Plain-text document sources:
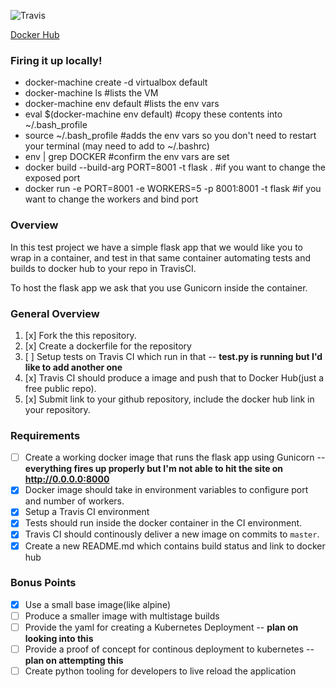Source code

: ![Travis](https://travis-ci.org/morganwalker/simple-python-http.svg?branch=master)

[Docker Hub](https://hub.docker.com/r/jmorganwalker/simple-python-http/)

### Firing it up locally!

* docker-machine create -d virtualbox default
* docker-machine ls #lists the VM
* docker-machine env default #lists the env vars
* eval $(docker-machine env default)  #copy these contents into ~/.bash_profile
* source ~/.bash_profile #adds the env vars so you don't need to restart your terminal (may need to add to ~/.bashrc)
* env | grep DOCKER #confirm the env vars are set
* docker build --build-arg PORT=8001 -t flask . #if you want to change the exposed port
* docker run -e PORT=8001 -e WORKERS=5 -p 8001:8001 -t flask #if you want to change the workers and bind port


### Overview

In this test project we have a simple flask app that we would like you to wrap in a container, and test in that same container
automating tests and builds to docker hub to your repo in TravisCI.

To host the flask app we ask that you use Gunicorn inside the container.

### General Overview

 1. [x] Fork the this repository.
 2. [x] Create a dockerfile for the repository
 3. [ ] Setup tests on Travis CI which run in that -- **test.py is running but I'd like to add another one**
 4. [x] Travis CI should produce a image and push that to Docker Hub(just a free public repo).
 5. [x] Submit link to your github repository, include the docker hub link in your repository.

### Requirements

 * [ ] Create a working docker image that runs the flask app using Gunicorn -- **everything fires up properly but I'm not able to hit the site on http://0.0.0.0:8000**
 * [x] Docker image should take in environment variables to configure port and number of workers.
 * [x] Setup a Travis CI environment
 * [x] Tests should run inside the docker container in the CI environment.
 * [x] Travis CI should continously deliver a new image on commits to `master`.
 * [x] Create a new README.md which contains build status and link to docker hub

### Bonus Points

 * [x] Use a small base image(like alpine)
 * [ ] Produce a smaller image with multistage builds
 * [ ] Provide the yaml for creating a Kubernetes Deployment -- **plan on looking into this**
 * [ ] Provide a proof of concept for continous deployment to kubernetes -- **plan on attempting this**
 * [ ] Create python tooling for developers to live reload the application
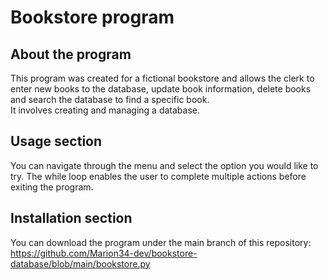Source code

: # Bookstore program

## About the program
This program was created for a fictional bookstore and allows the clerk to enter new books to the database, 
update book information, delete books and search the database to find a specific book. <br>
It involves creating and managing a database.

## Usage section
You can navigate through the menu and select the option you would like to try. 
The while loop enables the user to complete multiple actions before exiting the program.

## Installation section
You can download the program under the main branch of this repository:
https://github.com/Marion34-dev/bookstore-database/blob/main/bookstore.py
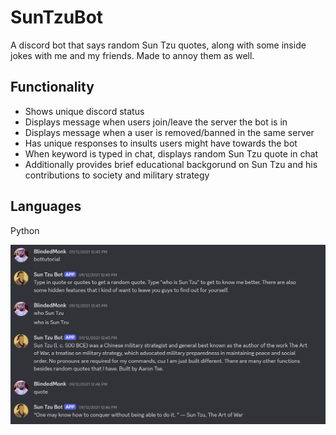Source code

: # SunTzuBot
A discord bot that says random Sun Tzu quotes, along with some inside jokes with me and my friends. Made to annoy them as well.

## Functionality
- Shows unique discord status
- Displays message when users join/leave the server the bot is in
- Displays message when a user is removed/banned in the same server
- Has unique responses to insults users might have towards the bot
- When keyword is typed in chat, displays random Sun Tzu quote in chat
- Additionally provides brief educational backgorund on Sun Tzu and his contributions to society and military strategy

## Languages 
Python

![Model](https://github.com/aaronwtse/SunTzuBot/blob/29947d4a3e7e712140fd7c4820c1db79beb4abbc/Screenshot%202024-10-15%20003247.png)
  
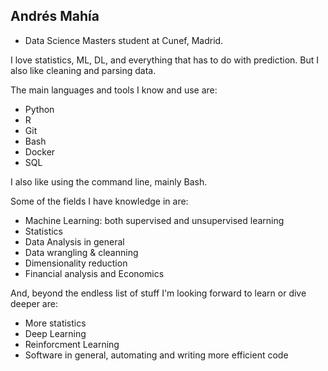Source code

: ## Andrés Mahía

* Data Science Masters student at Cunef, Madrid.

I love statistics, ML, DL, and everything that has to do with prediction. But I also like cleaning and parsing data.

The main languages and tools I know and use are:

- Python 
- R
- Git
- Bash
- Docker
- SQL

I also like using the command line, mainly Bash.

Some of the fields I have knowledge in are:

- Machine Learning: both supervised and unsupervised learning
- Statistics
- Data Analysis in general
- Data wrangling & cleanning
- Dimensionality reduction
- Financial analysis and Economics

And, beyond the endless list of stuff I'm looking forward to learn or dive deeper are:

- More statistics
- Deep Learning
- Reinforcment Learning
- Software in general, automating and writing more efficient code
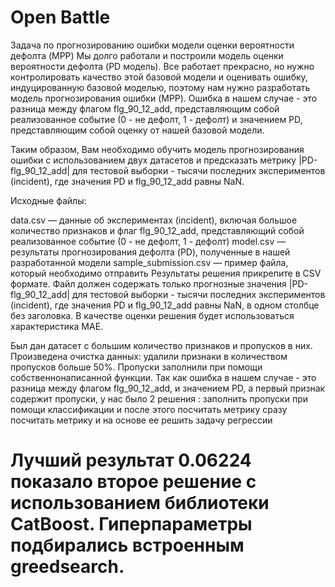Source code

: # Open Battle
Задача по прогнозированию ошибки
модели оценки вероятности дефолта (MPP)
Мы долго работали и построили модель оценки вероятности дефолта (PD модель). Все работает прекрасно, но нужно контролировать качество этой базовой модели и оценивать ошибку, индуцированную базовой моделью, поэтому нам нужно разработать модель прогнозирования ошибки (MPP). Ошибка в нашем случае - это разница между флагом flg_90_12_add, представляющим собой реализованное событие (0 - не дефолт, 1 - дефолт) и значением PD, представляющим собой оценку от нашей базовой модели.

Таким образом, Вам необходимо обучить модель прогнозирования ошибки с использованием двух датасетов и предсказать метрику |PD-flg_90_12_add| для тестовой выборки - тысячи последних экспериментов (incident), где значения PD и flg_90_12_add равны NaN.

Исходные файлы:

data.csv — данные об экспериментах (incident), включая большое количество признаков и флаг flg_90_12_add, представляющий собой реализованное событие (0 - не дефолт, 1 - дефолт)
model.csv — результаты прогнозирования дефолта (PD), полученные в нашей разработанной модели
sample_submission.csv — пример файла, который необходимо отправить
Результаты решения прикрепите в CSV формате. Файл должен содержать только прогнозные значения |PD-flg_90_12_add| для тестовой выборки - тысячи последних экспериментов (incident), где значения PD и flg_90_12_add равны NaN, в одном столбце без заголовка. В качестве оценки решения будет использоваться характеристика MAE.

Был дан датасет с большим количество признаков и пропусков в них.
Произведена очистка данных: удалили признаки в количеством пропусков больше 50%. Пропуски заполнили при помощи собственнонаписанной функции. 
Так как ошибка в нашем случае - это разница между флагом flg_90_12_add,  и значением PD, а первый признак содержит пропуски, у нас было 2 решения : 
заполнить пропуски при помощи классификации и после этого  посчитать  метрику
сразу посчитать метрику и на основе ее решить задачу регрессии
# Лучший результат 0.06224 показало второе решение с использованием библиотеки CatBoost. Гиперпараметры подбирались встроенным greedsearch.
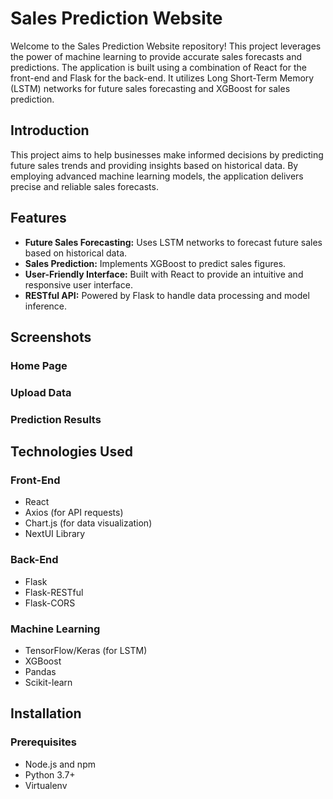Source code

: # Sales Prediction Website

Welcome to the Sales Prediction Website repository! This project leverages the power of machine learning to provide accurate sales forecasts and predictions. The application is built using a combination of React for the front-end and Flask for the back-end. It utilizes Long Short-Term Memory (LSTM) networks for future sales forecasting and XGBoost for sales prediction.

## Introduction

This project aims to help businesses make informed decisions by predicting future sales trends and providing insights based on historical data. By employing advanced machine learning models, the application delivers precise and reliable sales forecasts.

## Features

- **Future Sales Forecasting:** Uses LSTM networks to forecast future sales based on historical data.
- **Sales Prediction:** Implements XGBoost to predict sales figures.
- **User-Friendly Interface:** Built with React to provide an intuitive and responsive user interface.
- **RESTful API:** Powered by Flask to handle data processing and model inference.

## Screenshots

### Home Page
### Upload Data
### Prediction Results
## Technologies Used

### Front-End

- React
- Axios (for API requests)
- Chart.js (for data visualization)
- NextUI Library

### Back-End

- Flask
- Flask-RESTful
- Flask-CORS

### Machine Learning

- TensorFlow/Keras (for LSTM)
- XGBoost
- Pandas
- Scikit-learn

## Installation

### Prerequisites

- Node.js and npm
- Python 3.7+
- Virtualenv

### How to complete this task
Every line in the records above that contains the word "разница" should be copied out.

### Response to the task
Мы долго работали и построили модель оценки вероятности дефолта (PD модель). Все работает прекрасно, но нужно контролировать качество этой базовой модели и оценивать ошибку, индуцированную базовой моделью, поэтому нам нужно разработать модель прогнозирования ошибки (MPP). Ошибка в нашем случае - это разница между флагом flg_90_12_add, представляющим собой реализованное событие (0 - не дефолт, 1 - дефолт) и значением PD, представляющим собой оценку от нашей базовой модели.
Так как ошибка в нашем случае - это разница между флагом flg_90_12_add,  и значением PD, а первый признак содержит пропуски, у нас было 2 решения : 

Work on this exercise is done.